Galago with D-BUS 0.30
I’ve been hacking a bit on Galago’s D-BUS 0.30 support the past couple of days, and although it’s not yet complete, good progress has been made. Most things now work, with the exception of a few bugs here and there.
Thanks to D-BUS 0.30’s new struct container support, I can really start to clean up the protocol. However, for the time-being, not much protocol-wise has changed. I’ve been developing a small abstraction layer to minimize the number if D-BUS versioning checks in the code. You see, I’m not dropping D-BUS 0.23.x support just yet. Not until more desktops have 0.30+ installed.
I do all development nowadays on my laptop, which runs Ubuntu Hoary (containing D-BUS 0.23.x). I needed to be able to quickly and easily move back and forth between this and a distro with D-BUS 0.30.x support for testing, and I certainly didn’t want to set up a new distro on one of my other computers.
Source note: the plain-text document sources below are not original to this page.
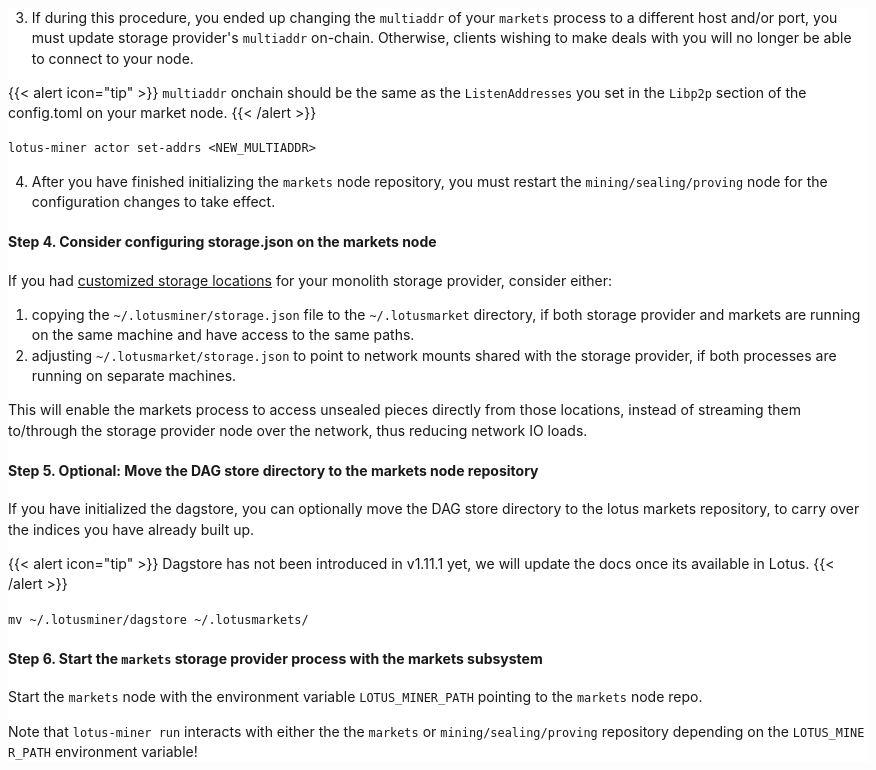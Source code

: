 3. If during this procedure, you ended up changing the `multiaddr` of your `markets`
process to a different host and/or port, you must update storage provider's `multiaddr` on-chain.
Otherwise, clients wishing to make deals with you will no longer be able to connect to
your node.

{{< alert icon="tip" >}}
`multiaddr` onchain should be the same as the `ListenAddresses` you set in the `Libp2p` section of the config.toml on your market node.
{{< /alert >}}

```shell
lotus-miner actor set-addrs <NEW_MULTIADDR>
```

4. After you have finished initializing the `markets` node repository, you must restart the `mining/sealing/proving` node for the configuration changes to take effect.

#### Step 4. Consider configuring storage.json on the markets node

If you had [customized storage locations](https://docs.filecoin.io/mine/lotus/custom-storage-layout/)
for your monolith storage provider, consider either:

1. copying the `~/.lotusminer/storage.json` file to the `~/.lotusmarket`
   directory, if both storage provider and markets are running on the same machine and have
   access to the same paths.
2. adjusting `~/.lotusmarket/storage.json` to point to network mounts shared
   with the storage provider, if both processes are running on separate machines.

This will enable the markets process to access unsealed pieces directly from
those locations, instead of streaming them to/through the storage provider node over the
network, thus reducing network IO loads.

#### Step 5. **Optional**: Move the DAG store directory to the markets node repository

If you have initialized the dagstore, you can optionally move the DAG store
directory to the lotus markets repository, to carry over the indices you have
already built up.

{{< alert icon="tip" >}}
Dagstore has not been introduced in v1.11.1 yet, we will update the docs once its available in Lotus.
{{< /alert >}}

```shell
mv ~/.lotusminer/dagstore ~/.lotusmarkets/
```

#### Step 6. Start the `markets` storage provider process with the markets subsystem

Start the `markets` node with the environment variable `LOTUS_MINER_PATH` pointing to the `markets` node repo.

Note that `lotus-miner run` interacts with either the the `markets` or `mining/sealing/proving` repository
depending on the `LOTUS_MINER_PATH` environment variable!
I ended up installing Fedora Core 4 test 3 inside a VM using VMware Workstation 5. It’s working beautifully, and just sits on one of my virtual desktops taking up a good portion of the screen. The theme and everything matches, so for the most part it doesn’t even feel like I’m using another virtual computer. I’ve been able to make a D-BUS 0.30 change, submit the code, switch virtual desktops, and make sure the 0.23.x support still works. And vice-versa. It truly makes this kind of development a lot easier to deal with.
Also, since I’ve been using my laptop and taking that to work with me, I’m able to just click Suspend on the VM when I need to power down to travel with it. Gotta love that. I wish I had suspend working on my laptop itself.